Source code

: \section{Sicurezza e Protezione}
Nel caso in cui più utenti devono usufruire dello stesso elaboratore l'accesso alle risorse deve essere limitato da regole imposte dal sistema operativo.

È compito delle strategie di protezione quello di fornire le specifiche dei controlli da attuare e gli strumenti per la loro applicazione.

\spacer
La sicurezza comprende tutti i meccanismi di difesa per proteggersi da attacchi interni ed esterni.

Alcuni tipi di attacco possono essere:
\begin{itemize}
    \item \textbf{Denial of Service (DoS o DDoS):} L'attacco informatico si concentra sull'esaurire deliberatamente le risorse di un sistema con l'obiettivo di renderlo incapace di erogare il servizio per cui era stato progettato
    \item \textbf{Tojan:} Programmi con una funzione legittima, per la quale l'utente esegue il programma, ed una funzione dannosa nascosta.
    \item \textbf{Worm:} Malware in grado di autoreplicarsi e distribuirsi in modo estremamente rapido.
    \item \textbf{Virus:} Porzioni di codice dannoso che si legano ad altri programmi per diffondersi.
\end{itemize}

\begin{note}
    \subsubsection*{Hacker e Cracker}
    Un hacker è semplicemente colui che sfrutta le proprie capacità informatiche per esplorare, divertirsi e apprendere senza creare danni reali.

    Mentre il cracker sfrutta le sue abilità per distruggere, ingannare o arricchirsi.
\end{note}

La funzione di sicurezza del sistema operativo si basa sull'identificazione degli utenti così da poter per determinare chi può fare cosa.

======

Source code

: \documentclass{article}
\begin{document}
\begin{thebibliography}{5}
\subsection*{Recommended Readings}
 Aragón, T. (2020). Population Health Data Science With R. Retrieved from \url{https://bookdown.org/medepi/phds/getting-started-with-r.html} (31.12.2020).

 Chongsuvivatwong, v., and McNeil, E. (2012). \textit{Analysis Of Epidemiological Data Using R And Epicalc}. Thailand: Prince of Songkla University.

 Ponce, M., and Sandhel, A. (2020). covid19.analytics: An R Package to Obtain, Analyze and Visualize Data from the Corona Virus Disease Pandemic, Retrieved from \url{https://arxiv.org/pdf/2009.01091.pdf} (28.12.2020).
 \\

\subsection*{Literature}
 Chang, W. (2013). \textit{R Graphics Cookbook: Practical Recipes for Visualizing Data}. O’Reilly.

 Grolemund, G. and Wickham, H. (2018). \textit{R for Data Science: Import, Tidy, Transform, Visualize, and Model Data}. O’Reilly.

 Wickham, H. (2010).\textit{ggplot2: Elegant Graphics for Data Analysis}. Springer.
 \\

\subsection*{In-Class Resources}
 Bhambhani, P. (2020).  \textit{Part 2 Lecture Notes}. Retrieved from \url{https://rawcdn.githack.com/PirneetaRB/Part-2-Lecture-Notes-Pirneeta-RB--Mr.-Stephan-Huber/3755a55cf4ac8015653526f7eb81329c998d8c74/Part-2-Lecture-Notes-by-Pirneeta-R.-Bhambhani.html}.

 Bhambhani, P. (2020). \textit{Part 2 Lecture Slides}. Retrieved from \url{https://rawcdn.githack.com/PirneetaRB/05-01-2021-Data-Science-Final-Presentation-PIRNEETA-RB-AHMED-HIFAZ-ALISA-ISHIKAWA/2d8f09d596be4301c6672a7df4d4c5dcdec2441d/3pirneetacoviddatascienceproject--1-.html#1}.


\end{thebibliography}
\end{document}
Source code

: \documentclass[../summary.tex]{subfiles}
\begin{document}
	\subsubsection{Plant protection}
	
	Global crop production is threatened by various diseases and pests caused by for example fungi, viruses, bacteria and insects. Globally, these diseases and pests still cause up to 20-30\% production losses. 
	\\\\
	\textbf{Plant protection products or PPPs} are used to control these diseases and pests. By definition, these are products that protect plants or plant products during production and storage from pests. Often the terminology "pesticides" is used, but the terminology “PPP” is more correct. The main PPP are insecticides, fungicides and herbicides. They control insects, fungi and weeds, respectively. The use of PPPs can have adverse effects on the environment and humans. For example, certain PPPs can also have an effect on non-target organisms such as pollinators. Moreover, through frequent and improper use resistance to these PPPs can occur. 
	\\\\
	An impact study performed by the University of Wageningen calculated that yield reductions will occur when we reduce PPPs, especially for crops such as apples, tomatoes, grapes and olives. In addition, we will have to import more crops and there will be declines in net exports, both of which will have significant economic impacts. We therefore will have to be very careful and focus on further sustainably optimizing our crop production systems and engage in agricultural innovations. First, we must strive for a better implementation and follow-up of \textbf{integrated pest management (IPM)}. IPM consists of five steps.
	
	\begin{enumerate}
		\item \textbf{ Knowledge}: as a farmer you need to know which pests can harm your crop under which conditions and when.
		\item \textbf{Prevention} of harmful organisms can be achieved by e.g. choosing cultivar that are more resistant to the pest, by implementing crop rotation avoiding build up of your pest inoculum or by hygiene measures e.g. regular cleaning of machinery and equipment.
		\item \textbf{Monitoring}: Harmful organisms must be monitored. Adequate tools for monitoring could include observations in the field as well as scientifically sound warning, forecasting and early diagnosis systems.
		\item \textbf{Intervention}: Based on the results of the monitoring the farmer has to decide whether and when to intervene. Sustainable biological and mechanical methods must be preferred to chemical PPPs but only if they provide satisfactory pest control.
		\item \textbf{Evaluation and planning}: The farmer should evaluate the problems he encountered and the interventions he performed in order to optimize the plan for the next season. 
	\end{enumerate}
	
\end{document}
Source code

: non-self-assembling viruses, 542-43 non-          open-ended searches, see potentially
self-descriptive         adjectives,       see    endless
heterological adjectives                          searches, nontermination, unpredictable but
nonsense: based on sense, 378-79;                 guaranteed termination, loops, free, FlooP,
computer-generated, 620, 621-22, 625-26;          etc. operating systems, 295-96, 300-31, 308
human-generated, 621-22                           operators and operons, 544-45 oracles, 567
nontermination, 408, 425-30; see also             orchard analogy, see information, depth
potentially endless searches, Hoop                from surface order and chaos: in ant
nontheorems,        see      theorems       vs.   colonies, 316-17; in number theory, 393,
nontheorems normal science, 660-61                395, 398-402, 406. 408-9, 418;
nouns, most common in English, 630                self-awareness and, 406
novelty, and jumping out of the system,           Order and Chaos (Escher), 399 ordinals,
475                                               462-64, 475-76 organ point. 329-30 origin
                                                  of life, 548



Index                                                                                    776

======

* Required action: Go line by line through the data above and report each one that holds the string "githack".

* Task solution:
 Bhambhani, P. (2020).  \textit{Part 2 Lecture Notes}. Retrieved from \url{https://rawcdn.githack.com/PirneetaRB/Part-2-Lecture-Notes-Pirneeta-RB--Mr.-Stephan-Huber/3755a55cf4ac8015653526f7eb81329c998d8c74/Part-2-Lecture-Notes-by-Pirneeta-R.-Bhambhani.html}.
 Bhambhani, P. (2020). \textit{Part 2 Lecture Slides}. Retrieved from \url{https://rawcdn.githack.com/PirneetaRB/05-01-2021-Data-Science-Final-Presentation-PIRNEETA-RB-AHMED-HIFAZ-ALISA-ISHIKAWA/2d8f09d596be4301c6672a7df4d4c5dcdec2441d/3pirneetacoviddatascienceproject--1-.html#1}.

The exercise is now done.